Racist people are not “total monsters.” Here’s what they are. | Chloé Valdary
Theory of Enchantment is an organization that I created in 2018. It is an anti-racism organization and its three founding principles are: treat people like human beings, not political abstractions; criticize to uplift and empower, never to tear down or destroy; and try to root everything you do in love and compassion, unlike other more traditional D.E.I. programs.
The Theory of Enchantment really encourages people and invites people to explore the deep complexity and diversity of their own beings. There's so much diversity in a single human being, let alone an entire group of people. And if we can learn how to get in right relationship with that, we'll be less likely to project our insecurities and the things that we don't like about ourselves onto others. We'll be more likely to see diversity within ourselves as a source of wonder, as opposed to a threat, and seeing it within our neighbors as a source of wonder.
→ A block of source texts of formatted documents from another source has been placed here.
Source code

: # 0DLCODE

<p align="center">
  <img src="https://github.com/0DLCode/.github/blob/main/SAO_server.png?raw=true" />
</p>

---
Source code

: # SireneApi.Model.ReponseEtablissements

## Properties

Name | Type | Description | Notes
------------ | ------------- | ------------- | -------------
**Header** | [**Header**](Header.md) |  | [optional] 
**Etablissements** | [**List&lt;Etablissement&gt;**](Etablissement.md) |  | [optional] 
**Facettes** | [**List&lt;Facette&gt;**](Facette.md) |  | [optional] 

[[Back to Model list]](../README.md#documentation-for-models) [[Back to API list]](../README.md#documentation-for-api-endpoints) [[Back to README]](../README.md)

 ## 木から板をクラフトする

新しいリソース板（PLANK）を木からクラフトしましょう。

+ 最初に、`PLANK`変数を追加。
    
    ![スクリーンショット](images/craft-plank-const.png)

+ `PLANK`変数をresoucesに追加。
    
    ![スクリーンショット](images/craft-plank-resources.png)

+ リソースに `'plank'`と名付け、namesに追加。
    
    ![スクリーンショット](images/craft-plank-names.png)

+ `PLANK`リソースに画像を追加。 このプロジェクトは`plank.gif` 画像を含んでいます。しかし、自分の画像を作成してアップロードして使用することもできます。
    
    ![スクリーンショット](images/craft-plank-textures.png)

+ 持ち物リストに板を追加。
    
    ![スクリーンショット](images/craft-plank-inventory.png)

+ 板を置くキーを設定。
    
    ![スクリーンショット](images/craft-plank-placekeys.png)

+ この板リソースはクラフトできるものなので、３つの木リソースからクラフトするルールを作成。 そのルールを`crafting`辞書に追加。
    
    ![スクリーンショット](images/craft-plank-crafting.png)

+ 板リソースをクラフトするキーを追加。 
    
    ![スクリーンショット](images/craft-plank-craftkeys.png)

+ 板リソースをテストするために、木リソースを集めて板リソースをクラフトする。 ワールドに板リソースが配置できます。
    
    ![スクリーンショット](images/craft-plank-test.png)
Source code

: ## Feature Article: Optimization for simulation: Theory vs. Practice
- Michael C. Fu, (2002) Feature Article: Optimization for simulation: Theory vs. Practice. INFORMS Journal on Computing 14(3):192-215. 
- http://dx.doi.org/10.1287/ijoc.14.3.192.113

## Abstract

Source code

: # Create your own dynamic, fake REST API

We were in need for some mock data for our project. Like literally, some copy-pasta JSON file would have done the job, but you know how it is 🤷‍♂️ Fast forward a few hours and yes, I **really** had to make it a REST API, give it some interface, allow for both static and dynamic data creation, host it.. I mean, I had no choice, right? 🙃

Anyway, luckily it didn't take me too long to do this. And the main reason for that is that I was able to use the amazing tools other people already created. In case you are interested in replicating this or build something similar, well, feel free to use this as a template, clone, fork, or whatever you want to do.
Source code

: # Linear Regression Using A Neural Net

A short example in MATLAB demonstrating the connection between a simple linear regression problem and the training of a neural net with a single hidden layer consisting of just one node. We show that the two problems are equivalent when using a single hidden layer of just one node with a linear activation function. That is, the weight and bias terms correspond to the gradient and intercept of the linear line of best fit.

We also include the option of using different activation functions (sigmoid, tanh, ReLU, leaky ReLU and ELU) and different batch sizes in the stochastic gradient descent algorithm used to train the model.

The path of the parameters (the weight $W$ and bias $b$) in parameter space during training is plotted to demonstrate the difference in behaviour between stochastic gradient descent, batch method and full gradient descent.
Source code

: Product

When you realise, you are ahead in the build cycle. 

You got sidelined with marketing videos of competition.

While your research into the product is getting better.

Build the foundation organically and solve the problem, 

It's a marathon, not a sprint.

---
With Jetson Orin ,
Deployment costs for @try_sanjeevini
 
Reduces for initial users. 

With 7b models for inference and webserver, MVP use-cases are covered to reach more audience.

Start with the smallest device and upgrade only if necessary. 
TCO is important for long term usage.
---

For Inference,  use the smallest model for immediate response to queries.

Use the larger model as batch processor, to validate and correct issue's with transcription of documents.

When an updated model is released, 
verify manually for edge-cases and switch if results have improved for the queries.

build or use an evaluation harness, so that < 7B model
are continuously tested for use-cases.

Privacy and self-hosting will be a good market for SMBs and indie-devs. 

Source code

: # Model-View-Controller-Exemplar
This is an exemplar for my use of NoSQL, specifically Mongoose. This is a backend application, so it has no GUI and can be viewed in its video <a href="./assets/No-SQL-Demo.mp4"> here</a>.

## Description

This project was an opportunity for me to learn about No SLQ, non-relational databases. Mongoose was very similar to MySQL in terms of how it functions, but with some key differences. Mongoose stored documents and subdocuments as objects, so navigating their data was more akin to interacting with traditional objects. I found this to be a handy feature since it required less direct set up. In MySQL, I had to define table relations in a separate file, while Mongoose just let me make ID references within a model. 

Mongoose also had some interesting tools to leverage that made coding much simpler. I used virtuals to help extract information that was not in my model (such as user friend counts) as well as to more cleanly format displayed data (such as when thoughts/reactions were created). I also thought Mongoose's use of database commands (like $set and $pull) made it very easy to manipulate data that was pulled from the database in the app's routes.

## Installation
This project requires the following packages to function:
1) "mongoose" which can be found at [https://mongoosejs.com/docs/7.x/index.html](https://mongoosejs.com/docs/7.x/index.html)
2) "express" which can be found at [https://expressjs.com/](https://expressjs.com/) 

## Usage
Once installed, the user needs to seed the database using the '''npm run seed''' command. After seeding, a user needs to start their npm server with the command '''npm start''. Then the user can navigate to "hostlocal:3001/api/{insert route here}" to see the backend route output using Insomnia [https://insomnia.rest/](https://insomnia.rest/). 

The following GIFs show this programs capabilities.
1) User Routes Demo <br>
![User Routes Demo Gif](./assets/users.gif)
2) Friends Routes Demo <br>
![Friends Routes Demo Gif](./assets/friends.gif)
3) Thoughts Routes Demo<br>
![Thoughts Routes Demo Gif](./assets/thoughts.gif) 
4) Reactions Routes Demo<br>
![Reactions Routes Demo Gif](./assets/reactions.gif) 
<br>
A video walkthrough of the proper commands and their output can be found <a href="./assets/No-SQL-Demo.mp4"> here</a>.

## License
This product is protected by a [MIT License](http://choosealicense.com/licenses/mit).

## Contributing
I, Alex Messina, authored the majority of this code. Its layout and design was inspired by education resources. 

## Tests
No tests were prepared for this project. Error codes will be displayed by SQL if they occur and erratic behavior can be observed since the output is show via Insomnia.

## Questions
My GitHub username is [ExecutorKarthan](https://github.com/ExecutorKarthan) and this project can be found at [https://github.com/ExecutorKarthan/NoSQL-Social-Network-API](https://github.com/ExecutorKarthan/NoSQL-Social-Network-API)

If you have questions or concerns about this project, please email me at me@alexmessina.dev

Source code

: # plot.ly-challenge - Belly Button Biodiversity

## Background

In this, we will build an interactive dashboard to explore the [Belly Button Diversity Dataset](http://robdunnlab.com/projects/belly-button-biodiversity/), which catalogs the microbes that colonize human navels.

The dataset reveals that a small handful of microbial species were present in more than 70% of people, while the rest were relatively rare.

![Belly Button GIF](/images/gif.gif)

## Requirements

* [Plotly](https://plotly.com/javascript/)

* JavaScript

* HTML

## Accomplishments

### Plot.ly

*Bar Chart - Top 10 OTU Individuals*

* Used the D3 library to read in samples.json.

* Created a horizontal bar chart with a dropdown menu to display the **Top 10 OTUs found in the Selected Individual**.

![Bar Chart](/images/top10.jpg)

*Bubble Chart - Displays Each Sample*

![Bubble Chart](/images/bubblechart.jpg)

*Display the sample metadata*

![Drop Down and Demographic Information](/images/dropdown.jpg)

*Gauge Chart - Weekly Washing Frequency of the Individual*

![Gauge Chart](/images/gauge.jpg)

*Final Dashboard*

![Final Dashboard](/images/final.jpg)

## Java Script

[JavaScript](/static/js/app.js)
In 1965, James Baldwin had a debate with William F. Buckley. He tells a story of a young black woman who is physically assaulted by a sheriff in the deep South, in the United States and Alabama. He describes the sheriff in a particularly striking way. He says, “Now no one can be dismissed as a total monster. I'm sure he loves his wife, his children. I'm sure that no, he likes to get drunk after all one's got to assume, and he is visibly a man like me. Something awful must have happened to a human being to be able to put a cattle crawl against a woman's breast, for example.”
What happens to the woman is gaslit. What happens to the man who does it is, in some ways, much, much worse. What Baldwin is observing in that moment, I believe, is the inner psyche of the human being. The inner psyche that drives a person to project elements about themselves that they do not know and that they do not like onto another person, such that they are moved to such cruelty.
What he is essentially calling us to start to be aware of, is to start to be aware of the inner dynamics within our own lives, within our own identities. Start to bring consciousness to our own identities such that we will be less likely to be impulsive in that way that that sheriff was. If you scale that up, if an entire society is not in right relationship with their inner being, you will see racism and other forms of hatred and cruelties occur on a massive scale that will be that much more difficult to deal with, and to ameliorate and to heal in the long run.